People are urging boycotts and criticizing Amazon's treatment of workers on its biggest day of sales

Jeff Bezos

Getty/Chip Somodevilla

Many are speaking out against Amazon during its biggest sales event of the year.

  • Amazon's critics came out in full force on social media in the run-up to Amazon Prime Dayattacking the company and its CEO, Jeff Bezos.
  • These consumers urged people not to shop the Prime Day sales and to boycott the retailer for its working environment and tax policies. 
  • The company has come under increased scrutiny as it has grown at a rapid rate over the past few years. 

Many of Amazon's harshest critics are taking Prime Day as an opportunity to voice their concerns about the e-commerce giant. 

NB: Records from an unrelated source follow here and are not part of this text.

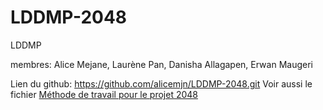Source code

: # LDDMP-2048
LDDMP

membres: Alice Mejane, Laurène Pan, Danisha Allagapen, Erwan Maugeri

Lien du github: https://github.com/alicemjn/LDDMP-2048.git
Voir aussi le fichier [Méthode de travail pour le projet 2048](./TRAVAIL.md)
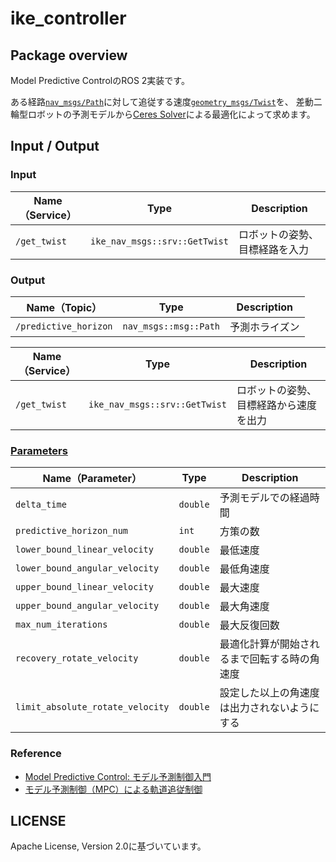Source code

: # ike_controller

## Package overview
Model Predictive ControlのROS 2実装です。

ある経路[`nav_msgs/Path`](http://docs.ros.org/en/noetic/api/nav_msgs/html/msg/Path.html)に対して追従する速度[`geometry_msgs/Twist`](http://docs.ros.org/en/melodic/api/geometry_msgs/html/msg/Twist.html)を、
差動二輪型ロボットの予測モデルから[Ceres Solver](https://github.com/ceres-solver/ceres-solver)による最適化によって求めます。

## Input / Output

### Input

| **Name（Service）** | **Type**                                          | **Description**                             | 
| ------------- | --------------------------------------------- | --------------------------------------- | 
| `/get_twist`          | `ike_nav_msgs::srv::GetTwist`                  | ロボットの姿勢、目標経路を入力         | 

### Output

| **Name（Topic）**        | **Type**                                 | **Description**                                      | 
| -------------------- | ------------------------------------ | ------------------------------------------------ | 
| `/predictive_horizon`          | `nav_msgs::msg::Path`                  | 予測ホライズン         | 

| **Name（Service）** | **Type**                                          | **Description**                             | 
| ------------- | --------------------------------------------- | --------------------------------------- | 
| `/get_twist`          | `ike_nav_msgs::srv::GetTwist`                  | ロボットの姿勢、目標経路から速度を出力         | 

### [Parameters](../ike_nav_parameters/config/ike_controller_parameter.yaml)

| **Name（Parameter）**   | **Type**        | **Description**            | 
| ------------------- | ----------- | ---------------------- | 
| `delta_time`           | `double` | 予測モデルでの経過時間           | 
| `predictive_horizon_num`           | `int` | 方策の数           | 
| `lower_bound_linear_velocity`           | `double` | 最低速度           | 
| `lower_bound_angular_velocity`           | `double` | 最低角速度           | 
| `upper_bound_linear_velocity`           | `double` | 最大速度           | 
| `upper_bound_angular_velocity`           | `double` | 最大角速度           | 
| `max_num_iterations`           | `double` | 最大反復回数           | 
| `recovery_rotate_velocity`           | `double` | 最適化計算が開始されるまで回転する時の角速度           | 
| `limit_absolute_rotate_velocity`           | `double` | 設定した以上の角速度は出力されないようにする           | 

### Reference

* [Model Predictive Control: モデル予測制御入門](https://myenigma.hatenablog.com/entry/2016/07/25/214014)
* [モデル予測制御（MPC）による軌道追従制御](https://qiita.com/taka_horibe/items/47f86e02e2db83b0c570)

## LICENSE

Apache License, Version 2.0に基づいています。
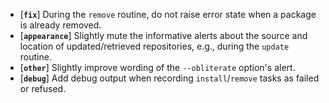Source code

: * [**`fix`**] During the `remove` routine, do not raise error state when a package is already removed.
* [**`appearance`**] Slightly mute the informative alerts about the source and location of updated/retrieved repositories, e.g., during the `update` routine.
* [**`other`**] Slightly improve wording of the `--obliterate` option's alert.
* [**`debug`**] Add debug output when recording `install`/`remove` tasks as failed or refused.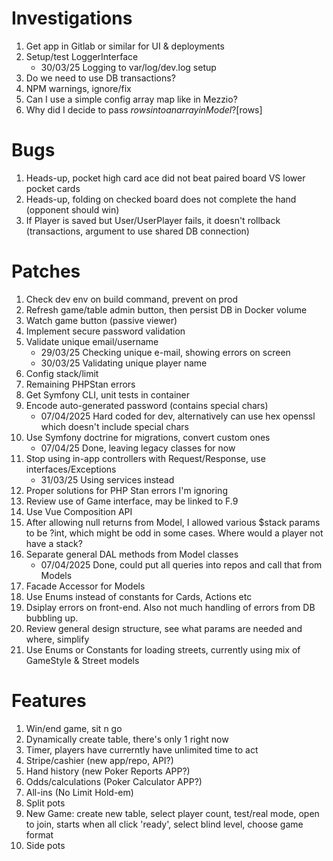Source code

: # Investigations

1. Get app in Gitlab or similar for UI & deployments
2. Setup/test LoggerInterface
    * 30/03/25 Logging to var/log/dev.log setup
3. Do we need to use DB transactions?
4. NPM warnings, ignore/fix
5. Can I use a simple config array map like in Mezzio?
6. Why did I decide to pass $rows into an array in Model? [$rows]

# Bugs

1. Heads-up, pocket high card ace did not beat paired board VS lower pocket cards
2. Heads-up, folding on checked board does not complete the hand (opponent should win)
3. If Player is saved but User/UserPlayer fails, it doesn't rollback (transactions, argument to use shared DB connection)

# Patches

1. Check dev env on build command, prevent on prod
2. Refresh game/table admin button, then persist DB in Docker volume
3. Watch game button (passive viewer)
4. Implement secure password validation
5. Validate unique email/username
    * 29/03/25 Checking unique e-mail, showing errors on screen
    * 30/03/25 Validating unique player name
6. Config stack/limit 
7. Remaining PHPStan errors
8. Get Symfony CLI, unit tests in container
9. Encode auto-generated password (contains special chars)
    * 07/04/2025 Hard coded for dev, alternatively can use hex openssl which doesn't include special chars
10. Use Symfony doctrine for migrations, convert custom ones
    * 07/04/25 Done, leaving legacy classes for now
11. Stop using in-app controllers with Request/Response, use interfaces/Exceptions
    * 31/03/25 Using services instead
12. Proper solutions for PHP Stan errors I'm ignoring
13. Review use of Game interface, may be linked to F.9
14. Use Vue Composition API
15. After allowing null returns from Model, I allowed various $stack params to be ?int, which might be odd in some cases. Where would a player not have a stack?
16. Separate general DAL methods from Model classes
    * 07/04/2025 Done, could put all queries into repos and call that from Models
17. Facade Accessor for Models
18. Use Enums instead of constants for Cards, Actions etc
19. Dsiplay errors on front-end. Also not much handling of errors from DB bubbling up.
20. Review general design structure, see what params are needed and where, simplify
21. Use Enums or Constants for loading streets, currently using mix of GameStyle & Street models

# Features

1. Win/end game, sit n go
2. Dynamically create table, there's only 1 right now
3. Timer, players have currerntly have unlimited time to act
4. Stripe/cashier (new app/repo, API?)
5. Hand history (new Poker Reports APP?)
6. Odds/calculations (Poker Calculator APP?)
7. All-ins (No Limit Hold-em)
8. Split pots
9. New Game: create new table, select player count, test/real mode, open to join, starts when all click 'ready', select blind level, choose game format
10. Side pots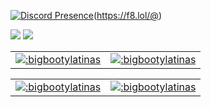 
[![Discord Presence](https://lanyard.cnrad.dev/api/277674827215536129)](https://discord.com/users/277674827215536129)(https://f8.lol/@)

<p align="center">

  <a href="https://github.com/bigbootylatinas"><img src="https://img.shields.io/github/followers/bigbootylatinas?style=for-the-badge"></img></a>
  <a href="https://github.com/bigbootylatinas"><img src="https://img.shields.io/github/stars/bigbootylatinas?style=for-the-badge"></img></a>
</p>


<table>
<td>
<a href="https://www.roblox.com/users/81777/profile"><img src='https://pbb.bio/81777' alt=":bigbootylatinas"  />
</td>
<td>
<a href="https://www.roblox.com/users/3209955141/profile"><img src="https://pbb.bio/3209955141" alt=":bigbootylatinas" />
</td>
</table>

<table>
<td>
<a href="https://www.roblox.com/users/4348236369/profile"><img src='https://pbb.bio/4348236369' alt=":bigbootylatinas"  />
</td>
<td>
<a href="https://www.roblox.com/users/4327514471/profile"><img src="https://pbb.bio/4327514471" alt=":bigbootylatinas" />
</td>
</table>


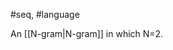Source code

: #seq, #language

An [[N-gram|N-gram]] in which N=2.

<a class="glossary-anchor" name="binary-classification"></a>
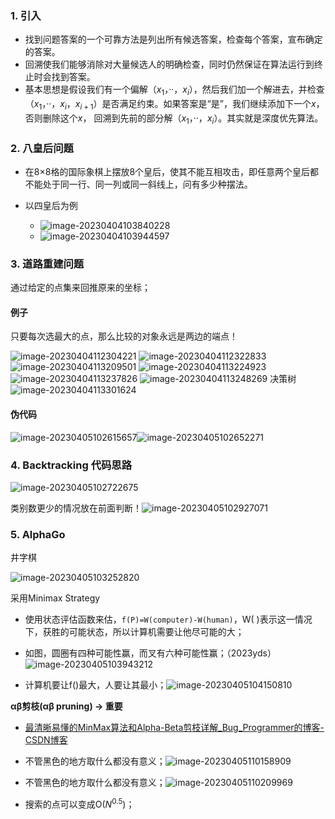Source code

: ### 1. 引入

- 找到问题答案的一个可靠方法是列出所有候选答案，检查每个答案，宣布确定的答案。
- 回溯使我们能够消除对大量候选人的明确检查，同时仍然保证在算法运行到终止时会找到答案。
- 基本思想是假设我们有一个偏解（$x_1$，··，$x_i$），然后我们加一个解进去，并检查（$x_1$，··，$x_i$，$x_{i+1}$）是否满足约束。如果答案是“是”，我们继续添加下一个$x$，否则删除这个$x$，
  回溯到先前的部分解（$x_1$，··，$x_i$）。其实就是深度优先算法。

### 2. 八皇后问题

- 在8×8格的国际象棋上摆放8个皇后，使其不能互相攻击，即任意两个皇后都不能处于同一行、同一列或同一斜线上，问有多少种摆法。

- 以四皇后为例
  - ![image-20230404103840228](../img/3.30/image-20230404103840228.png)
  - ![image-20230404103944597](../img/3.30/image-20230404103944597.png)



### 3. 道路重建问题

通过给定的点集来回推原来的坐标；

#### 例子

只要每次选最大的点，那么比较的对象永远是两边的端点！

![image-20230404112304221](../img/3.30/image-20230404112304221.png)
![image-20230404112322833](../img/3.30/image-20230404112322833.png)
![image-20230404113209501](../img/3.30/image-20230404113209501.png)
![image-20230404113224923](../img/3.30/image-20230404113224923.png)
![image-20230404113237826](../img/3.30/image-20230404113237826.png)
![image-20230404113248269](../img/3.30/image-20230404113248269.png)
决策树![image-20230404113301624](../img/3.30/image-20230404113301624.png)

#### 伪代码

![image-20230405102615657](../img/3.30/image-20230405102615657.png)![image-20230405102652271](../img/3.30/image-20230405102652271.png)

### 4. Backtracking 代码思路

![image-20230405102722675](../img/3.30/image-20230405102722675.png)

类别数更少的情况放在前面判断！![image-20230405102927071](../img/3.30/image-20230405102927071.png)

### 5. AlphaGo

井字棋

![image-20230405103252820](../img/3.30/image-20230405103252820.png)

采用Minimax Strategy

- 使用状态评估函数来估，`f(P)=W(computer)-W(human)`，W( )表示这一情况下，获胜的可能状态，所以计算机需要让他尽可能的大；
- 如图，圆圈有四种可能性赢，而叉有六种可能性赢；（2023yds）![image-20230405103943212](../img/3.30/image-20230405103943212.png)

- 计算机要让f()最大，人要让其最小；![image-20230405104150810](../img/3.30/image-20230405104150810.png)

 **αβ剪枝(αβ pruning) -> 重要**
- [最清晰易懂的MinMax算法和Alpha-Beta剪枝详解_Bug_Programmer的博客-CSDN博客](https://blog.csdn.net/weixin_42165981/article/details/103263211)
- 不管黑色的地方取什么都没有意义；![image-20230405110158909](../img/3.30/image-20230405110158909.png)
- 不管黑色的地方取什么都没有意义；![image-20230405110209969](../img/3.30/image-20230405110209969.png)

- 搜索的点可以变成O($N^{0.5}$)；
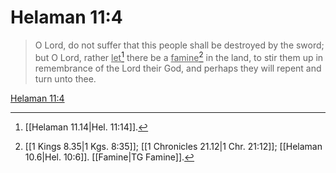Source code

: # Helaman 11:4

> O Lord, do not suffer that this people shall be destroyed by the sword; but O Lord, rather <u>let</u>[^a] there be a <u>famine</u>[^b] in the land, to stir them up in remembrance of the Lord their God, and perhaps they will repent and turn unto thee.

[Helaman 11:4](https://www.churchofjesuschrist.org/study/scriptures/bofm/hel/11?lang=eng&id=p4#p4)


[^a]: [[Helaman 11.14|Hel. 11:14]].  
[^b]: [[1 Kings 8.35|1 Kgs. 8:35]]; [[1 Chronicles 21.12|1 Chr. 21:12]]; [[Helaman 10.6|Hel. 10:6]]. [[Famine|TG Famine]].  
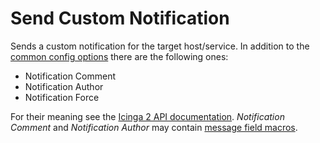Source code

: # Send Custom Notification

Sends a custom notification for the target host/service. In addition to the
[common config options](02-common-config-options.md) there are the following
ones:

* Notification Comment
* Notification Author
* Notification Force

For their meaning see the [Icinga 2 API documentation](https://www.icinga.com/docs/icinga2/latest/doc/12-icinga2-api/#send-custom-notification).
*Notification Comment* and *Notification Author* may contain
[message field macros](03-field-macros.md).
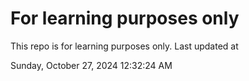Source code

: # For learning purposes only
This repo is for learning purposes only.
Last updated at

Sunday, October 27, 2024 12:32:24 AM

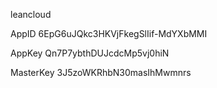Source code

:leancloud

AppID
6EpG6uJQkc3HKVjFkegSlIif-MdYXbMMI

AppKey
Qn7P7ybthDUJcdcMp5vj0hiN

MasterKey
3J5zoWKRhbN30masIhMwmnrs
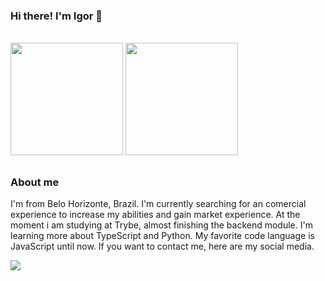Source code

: ### Hi there! I'm Igor 👋

<br>

<div>
  <img height="180em" src="https://github-readme-stats.vercel.app/api?username=igorrCarvalho&show_icons=true&theme=radical&count_private=true">
  <img height="180em" src="https://github-readme-stats.vercel.app/api/top-langs/?username=igorrCarvalho&langs_count=8&layout=compact&theme=radical">
</div>

##

### About me

<div>
  <p>
    I'm from Belo Horizonte, Brazil. I'm currently searching for an comercial experience to increase my abilities and gain market experience. At the moment i am studying at Trybe, almost finishing the backend module. I'm learning more about TypeScript and Python. My favorite code language is JavaScript until now. If you want to contact me, here are my social media.
  </p>
  <a href="mailto:igorsilvabhz6@gmail.com" target="_blank"><img src="https://img.shields.io/badge/Gmail-D14836?style=for-the-badge&logo=gmail&logoColor=white" target="_blank"></a>
</div>
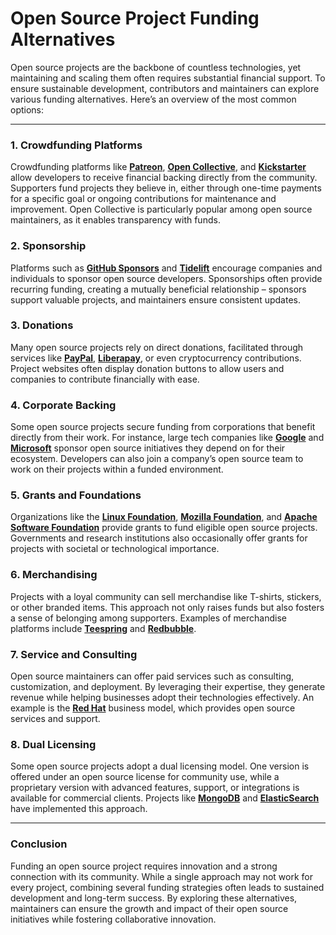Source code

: # Open Source Project Funding Alternatives

Open source projects are the backbone of countless technologies, yet maintaining and scaling them often requires substantial financial support. To ensure sustainable development, contributors and maintainers can explore various funding alternatives. Here’s an overview of the most common options:

---

### 1. **Crowdfunding Platforms**
Crowdfunding platforms like [**Patreon**](https://www.patreon.com), [**Open Collective**](https://opencollective.com), and [**Kickstarter**](https://www.kickstarter.com) allow developers to receive financial backing directly from the community. Supporters fund projects they believe in, either through one-time payments for a specific goal or ongoing contributions for maintenance and improvement. Open Collective is particularly popular among open source maintainers, as it enables transparency with funds.

### 2. **Sponsorship**
Platforms such as [**GitHub Sponsors**](https://github.com/sponsors) and [**Tidelift**](https://tidelift.com) encourage companies and individuals to sponsor open source developers. Sponsorships often provide recurring funding, creating a mutually beneficial relationship – sponsors support valuable projects, and maintainers ensure consistent updates.

### 3. **Donations**
Many open source projects rely on direct donations, facilitated through services like [**PayPal**](https://www.paypal.com), [**Liberapay**](https://liberapay.com), or even cryptocurrency contributions. Project websites often display donation buttons to allow users and companies to contribute financially with ease.

### 4. **Corporate Backing**
Some open source projects secure funding from corporations that benefit directly from their work. For instance, large tech companies like [**Google**](https://opensource.google/) and [**Microsoft**](https://opensource.microsoft.com/) sponsor open source initiatives they depend on for their ecosystem. Developers can also join a company’s open source team to work on their projects within a funded environment.

### 5. **Grants and Foundations**
Organizations like the [**Linux Foundation**](https://www.linuxfoundation.org/), [**Mozilla Foundation**](https://foundation.mozilla.org/), and [**Apache Software Foundation**](https://apache.org/foundation/) provide grants to fund eligible open source projects. Governments and research institutions also occasionally offer grants for projects with societal or technological importance.

### 6. **Merchandising**
Projects with a loyal community can sell merchandise like T-shirts, stickers, or other branded items. This approach not only raises funds but also fosters a sense of belonging among supporters. Examples of merchandise platforms include [**Teespring**](https://www.teespring.com) and [**Redbubble**](https://www.redbubble.com).

### 7. **Service and Consulting**
Open source maintainers can offer paid services such as consulting, customization, and deployment. By leveraging their expertise, they generate revenue while helping businesses adopt their technologies effectively. An example is the [**Red Hat**](https://www.redhat.com) business model, which provides open source services and support.

### 8. **Dual Licensing**
Some open source projects adopt a dual licensing model. One version is offered under an open source license for community use, while a proprietary version with advanced features, support, or integrations is available for commercial clients. Projects like [**MongoDB**](https://www.mongodb.com/) and [**ElasticSearch**](https://www.elastic.co/) have implemented this approach.

---

### Conclusion

Funding an open source project requires innovation and a strong connection with its community. While a single approach may not work for every project, combining several funding strategies often leads to sustained development and long-term success. By exploring these alternatives, maintainers can ensure the growth and impact of their open source initiatives while fostering collaborative innovation.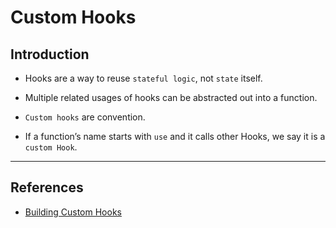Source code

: # Custom Hooks

## Introduction

* Hooks are a way to reuse `stateful logic`, not `state` itself. 

* Multiple related usages of hooks can be abstracted out into a function.

* `Custom hooks` are convention.

* If a function’s name starts with `use` and it calls other Hooks, we say it is a `custom Hook`. 

---

## References

* [Building Custom Hooks](https://reactjs.org/docs/hooks-custom.html)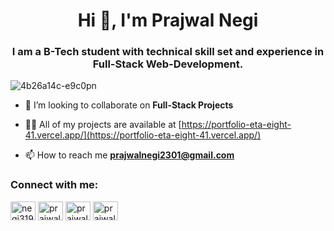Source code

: <h1 align="center">Hi 👋, I'm Prajwal Negi</h1>
<h3 align="center">I am a B-Tech student with technical skill set and experience in Full-Stack Web-Development.</h3>

<p align="left"> <img src="https://komarev.com/ghpvc/?username=4b26a14c-e9c0pn&label=Profile%20views&color=0e75b6&style=flat" alt="4b26a14c-e9c0pn" /> </p>

- 👯 I’m looking to collaborate on **Full-Stack Projects**

- 👨‍💻 All of my projects are available at [https://portfolio-eta-eight-41.vercel.app/](https://portfolio-eta-eight-41.vercel.app/)

- 📫 How to reach me **prajwalnegi2301@gmail.com**

<h3 align="left">Connect with me:</h3>
<p align="left">
<a href="https://twitter.com/negi31971" target="blank"><img align="center" src="https://raw.githubusercontent.com/rahuldkjain/github-profile-readme-generator/master/src/images/icons/Social/twitter.svg" alt="negi31971" height="30" width="40" /></a>
<a href="https://linkedin.com/in/prajwal-negi-19797724b" target="blank"><img align="center" src="https://raw.githubusercontent.com/rahuldkjain/github-profile-readme-generator/master/src/images/icons/Social/linked-in-alt.svg" alt="prajwal-negi-19797724b" height="30" width="40" /></a>
<a href="https://instagram.com/prajwalnegi" target="blank"><img align="center" src="https://raw.githubusercontent.com/rahuldkjain/github-profile-readme-generator/master/src/images/icons/Social/instagram.svg" alt="prajwalnegi" height="30" width="40" /></a>
<a href="https://www.leetcode.com/prajwalnegi2301" target="blank"><img align="center" src="https://raw.githubusercontent.com/rahuldkjain/github-profile-readme-generator/master/src/images/icons/Social/leet-code.svg" alt="prajwalnegi2301" height="30" width="40" /></a>
</p>
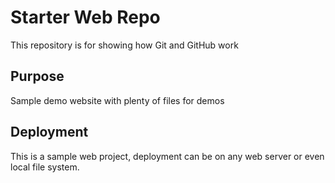 # Starter Web Repo

This repository is for showing how Git and GitHub work

## Purpose

Sample demo website with plenty of files for demos

## Deployment

This is a sample web project, deployment can be on any web server or even local file system.
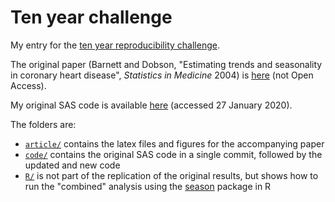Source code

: # Ten year challenge

My entry for the [ten year reproducibility challenge](https://github.com/ReScience/ten-years).

The original paper (Barnett and Dobson, "Estimating trends and seasonality in coronary heart disease", _Statistics in Medicine_ 2004) is [here](https://onlinelibrary.wiley.com/doi/abs/10.1002/sim.1927) (not Open Access). 

My original SAS code is available [here](https://www.thl.fi/publications/monica/chd_seasonal/appendix.htm) (accessed 27 January 2020).

The folders are:

* [`article/`](article) contains the latex files and figures for the accompanying paper
* [`code/`](code) contains the original SAS code in a single commit, followed by the updated and new code
* [`R/`](R) is not part of the replication of the original results, but shows how to run the "combined" analysis using the [season](https://cran.r-project.org/web/packages/season/index.html) package in R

Before Amazon's technical glitches plagued the beginning of its Prime Day sales, hundreds of consumers took to social media to show their disdain for the retailer, urging customers not to shop there.

For some consumers, Amazon has increasingly become a symbol of everything that is wrong with big corporations in the US - an image that has historically been associated with Walmart. This has intensified in recent years as Amazon has grown and spread its tentacles into new areas of business.

Today, the backlash is mainly centered around the issues of taxes and workers' rights.

President Donald Trump has repeatedly lashed out against the company and its CEO, Jeff Bezos, on Twitter, accusing the company of not paying taxes.

This is true - Amazon pays almost no federal taxes. As Business Insider reported earlier this year, the company uses a variety of tax credits and tax exemptions, which are legal and built into the US tax code, to avoid paying these taxes. 

But perhaps the biggest reason for the anti-Amazon campaign stems from recent reporting about working conditions in the company's warehouses. 

In 2016, a journalist went undercover as a worker in an Amazon warehouse in the UK and described how workers were peeing into bottles because they feared that bathroom breaks would take too long and cause them to miss their strict targets.

Several warehouse employees subsequently confirmed this crippling working environment to Business Insider, adding that the constant surveillance and security cameras dotted around the warehouses made employees feel like "robots."

Amazon workers in Spain and Poland went on strike on Monday to protest against the conditions at its warehouses. Thousands more are expected to do the same in Germany on Tuesday.